(Stored data entries)
:::::

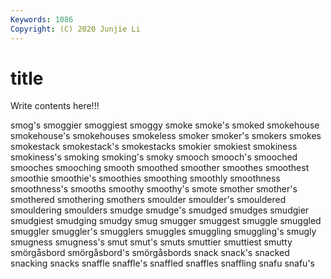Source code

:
 ```yaml
---
Keywords: 1086
Copyright: (C) 2020 Junjie Li
---
```


# title

Write contents here!!!

smog's 
smoggier 
smoggiest 
smoggy 
smoke 
smoke's 
smoked 
smokehouse 
smokehouse's 
smokehouses
smokeless 
smoker 
smoker's 
smokers 
smokes 
smokestack 
smokestack's 
smokestacks 
smokier 
smokiest
smokiness 
smokiness's 
smoking 
smoking's 
smoky 
smooch 
smooch's 
smooched 
smooches 
smooching
smooth 
smoothed 
smoother 
smoothes 
smoothest 
smoothie 
smoothie's 
smoothies 
smoothing 
smoothly
smoothness 
smoothness's 
smooths 
smoothy 
smoothy's 
smote 
smother 
smother's 
smothered 
smothering
smothers 
smoulder 
smoulder's 
smouldered 
smouldering 
smoulders 
smudge 
smudge's 
smudged 
smudges
smudgier 
smudgiest 
smudging 
smudgy 
smug 
smugger 
smuggest 
smuggle 
smuggled 
smuggler
smuggler's 
smugglers 
smuggles 
smuggling 
smuggling's 
smugly 
smugness 
smugness's 
smut 
smut's
smuts 
smuttier 
smuttiest 
smutty 
smörgåsbord 
smörgåsbord's 
smörgåsbords 
snack 
snack's 
snacked
snacking 
snacks 
snaffle 
snaffle's 
snaffled 
snaffles 
snaffling 
snafu 
snafu's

:::::

## Task statement
From the first line to the last, return the records exactly and leave the pictures behind.

## Exercise output
Source code

:
 ```yaml
---
Keywords: 1086
Copyright: (C) 2020 Junjie Li
---
```


# title

Write contents here!!!

smog's 
smoggier 
smoggiest 
smoggy 
smoke 
smoke's 
smoked 
smokehouse 
smokehouse's 
smokehouses
smokeless 
smoker 
smoker's 
smokers 
smokes 
smokestack 
smokestack's 
smokestacks 
smokier 
smokiest
smokiness 
smokiness's 
smoking 
smoking's 
smoky 
smooch 
smooch's 
smooched 
smooches 
smooching
smooth 
smoothed 
smoother 
smoothes 
smoothest 
smoothie 
smoothie's 
smoothies 
smoothing 
smoothly
smoothness 
smoothness's 
smooths 
smoothy 
smoothy's 
smote 
smother 
smother's 
smothered 
smothering
smothers 
smoulder 
smoulder's 
smouldered 
smouldering 
smoulders 
smudge 
smudge's 
smudged 
smudges
smudgier 
smudgiest 
smudging 
smudgy 
smug 
smugger 
smuggest 
smuggle 
smuggled 
smuggler
smuggler's 
smugglers 
smuggles 
smuggling 
smuggling's 
smugly 
smugness 
smugness's 
smut 
smut's
smuts 
smuttier 
smuttiest 
smutty 
smörgåsbord 
smörgåsbord's 
smörgåsbords 
snack 
snack's 
snacked
snacking 
snacks 
snaffle 
snaffle's 
snaffled 
snaffles 
snaffling 
snafu 
snafu's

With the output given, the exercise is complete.